= Recognition failure of recallable words =

Experimental phenomenon in cognitive psychology

The recognition failure of recallable words is an experimental phenomenon in cognitive psychology originally discovered by the memory researcher Endel Tulving and colleagues. Although recognition of previously-studied words through a recognition memory test, in which the words are re-presented for a memory judgment, generally yields a greater response probability than the recall of previously studied words through a recall test, in which the words must be mentally retrieved from memory, Tulving found that this typical result could be reversed by manipulating the retrieval cues provided at test.

Tulving's procedure first tested the recognition memory of participants for a list of paired associates using an item recognition procedure, to which participants responded "yes" if the pair of items was valid and "no" if the pair was invalid. Next, the participants were given a recall test, in which they were shown one item in each pair and attempted to recall from memory the matching item. Tulving discovered that some items which participants had failed to recognize during the item recognition trials were recalled successfully during the subsequent recall test.

As an example of this effect, many people will fail to recognize the name "James Fenimore Cooper" if "Cooper" is presented as the cue, yet they will easily recall the author's surname if given the appropriate retrieval cue, "What is the author with first name James Fenimore?" Although this example of recognition failure of recallable words occurs in semantic memory, Tulving has also demonstrated this phenomenon in episodic memory.

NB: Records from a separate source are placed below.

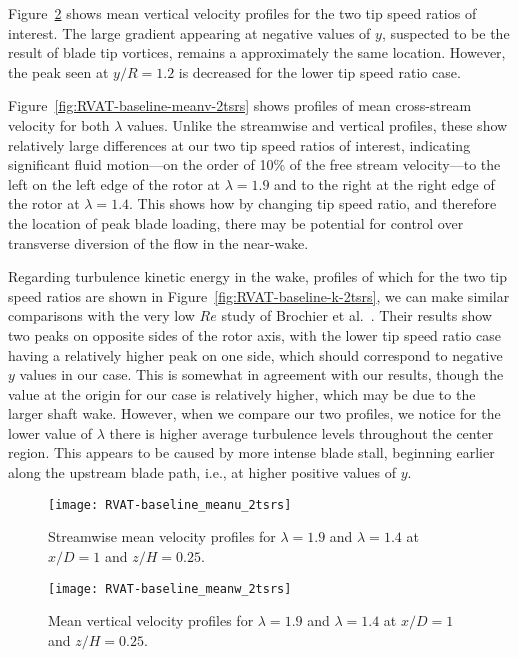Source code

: Figure~\ref{fig:RVAT-baseline-meanw-2tsrs} shows mean vertical velocity profiles
for the two tip speed ratios of interest. The large gradient appearing at
negative values of $y$, suspected to be the result of blade tip vortices,
remains a approximately the same location. However, the peak seen at $y/R = 1.2$
is decreased for the lower tip speed ratio case.

Figure~\ref{fig:RVAT-baseline-meanv-2tsrs} shows profiles of mean cross-stream
velocity for both $\lambda$ values. Unlike the streamwise and vertical profiles,
these show relatively large differences at our two tip speed ratios of interest,
indicating significant fluid motion---on the order of 10\% of the free stream
velocity---to the left on the left edge of the rotor at $\lambda=1.9$ and to the
right at the right edge of the rotor at $\lambda = 1.4$. This shows how by
changing tip speed ratio, and therefore the location of peak blade loading,
there may be potential for control over transverse diversion of the flow in the
near-wake.

Regarding turbulence kinetic energy in the wake, profiles of which for the two
tip speed ratios are shown in Figure~\ref{fig:RVAT-baseline-k-2tsrs}, we can
make similar comparisons with the very low $Re$ study of Brochier
et al.~\cite{Brochier1986}. Their results show two peaks on opposite sides of the
rotor axis, with the lower tip speed ratio case having a relatively higher peak
on one side, which should correspond to negative $y$ values in our case. This is
somewhat in agreement with our results, though the value at the origin for our
case is relatively higher, which may be due to the larger shaft wake. However,
when we compare our two profiles, we notice for the lower value of $\lambda$
there is higher average turbulence levels throughout the center region. This
appears to be caused by more intense blade stall, beginning earlier along the
upstream blade path, i.e., at higher positive values of $y$.

\begin{figure}
    \centering
    
    \texttt{[image: RVAT-baseline\_meanu\_2tsrs]}

    \caption{Streamwise mean velocity profiles for $\lambda = 1.9$ and
        $\lambda=1.4$ at $x/D=1$ and $z/H = 0.25$.}

    \label{fig:RVAT-baseline-meanu-2tsrs} 
\end{figure}

\begin{figure}
    \centering
    
    \texttt{[image: RVAT-baseline\_meanw\_2tsrs]}

    \caption{Mean vertical velocity profiles for $\lambda = 1.9$ and
        $\lambda=1.4$ at $x/D=1$ and $z/H = 0.25$.}

    \label{fig:RVAT-baseline-meanw-2tsrs} 
\end{figure}

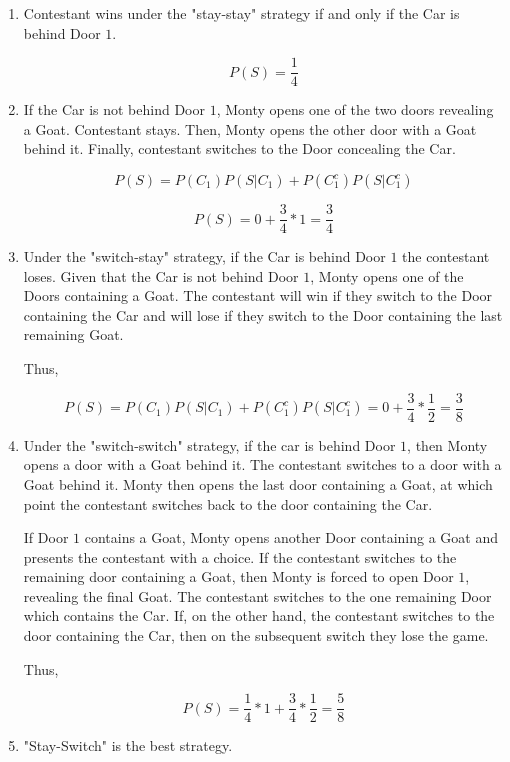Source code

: \begin{enumerate}[label=(\alph*)]
\item Contestant wins under the "stay-stay" strategy if and only if the Car is
behind Door $1$.

$$P(S) = \frac{1}{4}$$

\item If the Car is not behind Door $1$, Monty opens one of the two doors
revealing a Goat. Contestant stays. Then, Monty opens the other door with a Goat
behind it. Finally, contestant switches to the Door concealing the Car.

$$P(S) = P(C_{1})P(S|C_{1}) + P(C_{1}^{c})P(S|C_{1}^{c})$$

$$P(S) = 0 + \frac{3}{4} * 1 = \frac{3}{4}$$

\item Under the "switch-stay" strategy, if the Car is behind Door $1$ the
contestant loses. Given that the Car is not behind Door $1$, Monty opens one of
the Doors containing a Goat. The contestant will win if they switch to the Door
containing the Car and will lose if they switch to the Door containing the last
remaining Goat.

Thus,

$$P(S) = P(C_{1})P(S|C_{1}) + P(C_{1}^{c})P(S|C_{1}^{c}) = 0 + \frac{3}{4} * 
\frac{1}{2} = \frac{3}{8}$$

\item Under the "switch-switch" strategy, if the car is behind Door $1$, then
Monty opens a door with a Goat behind it. The contestant switches to a door
with a Goat behind it. Monty then opens the last door containing a Goat, at
which point the contestant switches back to the door containing the Car.

If Door $1$ contains a Goat, Monty opens another Door containing a Goat and
presents the contestant with a choice. If the contestant switches to the
remaining door containing a Goat, then Monty is forced to open Door $1$,
revealing the final Goat. The contestant switches to the one remaining Door
which contains the Car. If, on the other hand, the contestant switches to the
door containing the Car, then on the subsequent switch they lose the game.

Thus,

$$P(S) = \frac{1}{4}*1 + \frac{3}{4}* \frac{1}{2} = \frac{5}{8}$$

\item "Stay-Switch" is the best strategy.
\end{enumerate}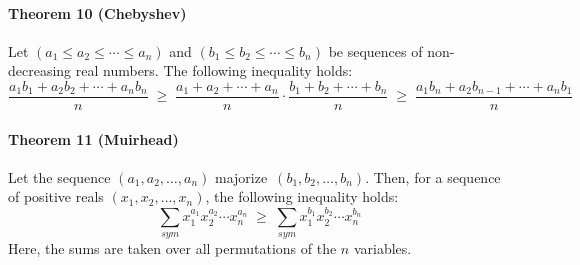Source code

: \documentclass[11pt, reqno]{article}
\begin{document}
\begin{em}
\paragraph{Theorem 10 (Chebyshev)}
Let $(a_1 \leq a_2 \leq \cdots \leq a_n)$ and $(b_1 \leq b_2 \leq \cdots \leq b_n)$ be sequences of non-decreasing real numbers.
The following inequality holds:
\begin{equation*}
	\dfrac{a_1b_1 + a_2b_2 + \cdots + a_nb_n	}{n} \;\geq\; \dfrac{a_1 + a_2 + \cdots + a_n}{n}\cdot\dfrac{b_1 + b_2 + \cdots + b_n}{n} \;\geq\;
	\dfrac{a_1b_n + a_2b_{n-1} + \cdots + a_nb_1	}{n}
\end{equation*}

\paragraph{Theorem 11 (Muirhead)}
Let the sequence $(a_1, a_2, \dots, a_n)$ majorize\footnotemark \, $(b_1, b_2, \dots, b_n)$.
Then, for a sequence of positive reals $(x_1, x_2, \dots, x_n)$, the following inequality holds:
\begin{equation*}
	\sum_{sym}{x_1^{a_1} x_2^{a_2} \cdots x_n^{a_n}}		\;\geq\;		\sum_{sym}{x_1^{b_1} x_2^{b_2} \cdots x_n^{b_n}}	
\end{equation*}
Here, the sums are taken over all permutations of the $n$ variables.

\vfill
{}

\end{em}
\break
\end{document}
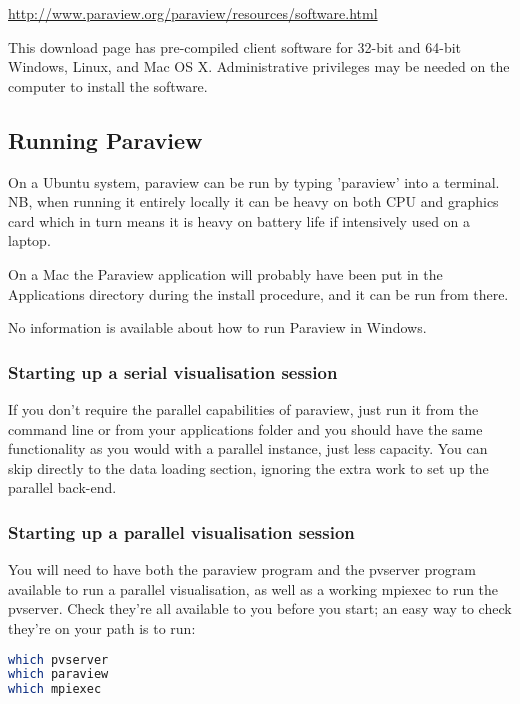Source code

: \url{http://www.paraview.org/paraview/resources/software.html}

This download page has pre-compiled client software for 32-bit and 64-bit
Windows, Linux, and Mac OS X. Administrative privileges may be needed on the
computer to install the software.

\subsection{Running Paraview}

On a Ubuntu system, paraview can be run by typing 'paraview' into a
terminal. NB, when running it entirely locally it can be heavy on both CPU
and graphics card which in turn means it is heavy on battery life if
intensively used on a laptop.

On a Mac the Paraview application will probably have been put in the
Applications directory during the install procedure, and it can be run from
there.

No information is available about how to run Paraview in Windows. 

\subsubsection{Starting up a serial visualisation session}

If you don't require the parallel capabilities of paraview, just run it from
the command line or from your applications folder and you should have the
same functionality as you would with a parallel instance, just less
capacity. You can skip directly to the data loading section, ignoring the
extra work to set up the parallel back-end.

\subsubsection{Starting up a parallel visualisation session}

You will need to have both the paraview program and the pvserver program
available to run a parallel visualisation, as well as a working mpiexec to
run the pvserver. Check they're all available to you before you start; an
easy way to check they're on your path is to run:

\begin{example}
  \begin{lstlisting}[language=bash]
which pvserver
which paraview
which mpiexec
\end{lstlisting}
\end{example}

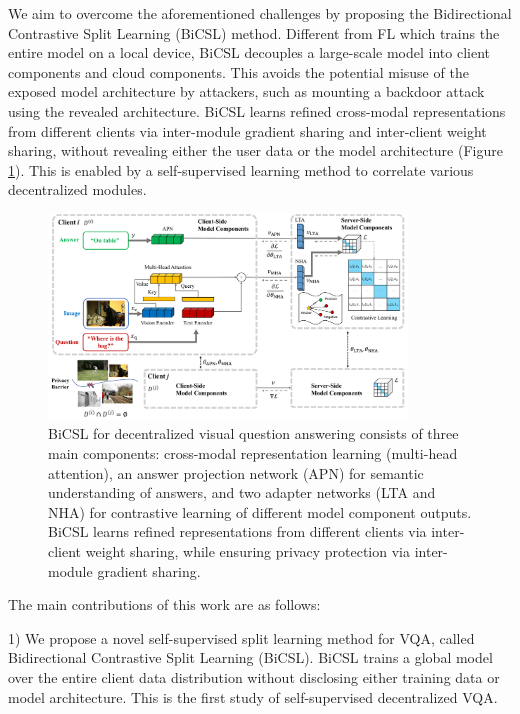 \documentclass[letterpaper]{article} %
\begin{document}
We aim to overcome the aforementioned challenges by proposing the Bidirectional Contrastive Split Learning (BiCSL) method. Different from FL which trains the entire model on a local device, BiCSL decouples a large-scale model into client components and cloud components. This avoids the potential misuse of the exposed model architecture by attackers, such as mounting a backdoor attack using the revealed architecture. BiCSL learns refined cross-modal representations from different clients via inter-module gradient sharing and inter-client weight sharing, without revealing either the user data or the model architecture (Figure \ref{fig:scheme}). This is enabled by a self-supervised learning method to correlate various decentralized modules.


\begin{figure}
    \centering
    \includegraphics[width=0.85\textwidth]{figures/scheme.pdf}
    \caption{BiCSL for decentralized visual question answering consists of three main components: cross-modal representation learning (multi-head attention), an answer projection network (APN) for semantic understanding of answers, and two adapter networks (LTA and NHA) for contrastive learning of different model component outputs. BiCSL learns refined representations from different clients via inter-client weight sharing, while ensuring privacy protection via inter-module gradient sharing.}
    \label{fig:scheme}
\end{figure}

The main contributions of this work are as follows:

1) We propose a novel self-supervised split learning method for VQA, called Bidirectional Contrastive Split Learning (BiCSL). BiCSL trains a global model over the entire client data distribution without disclosing either training data or model architecture. This is the first study of self-supervised decentralized VQA.
\end{document}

Tulving and Wiseman also examined the association between recognition and cued recall for individual list items. The resulting Tulving-Wiseman function describes the correlation between the probability of recalling an item and the probability of recognizing the item conditional on recall having been successful. The function predicts a moderate correlation between recognition and cued recall, suggesting a need to distinguish between retrieval based on the familiarity of an item's specific properties and retrieval based on the recollection of relational information between two items. There is also some contradictory evidence that bases recognition failure on retrieval failure.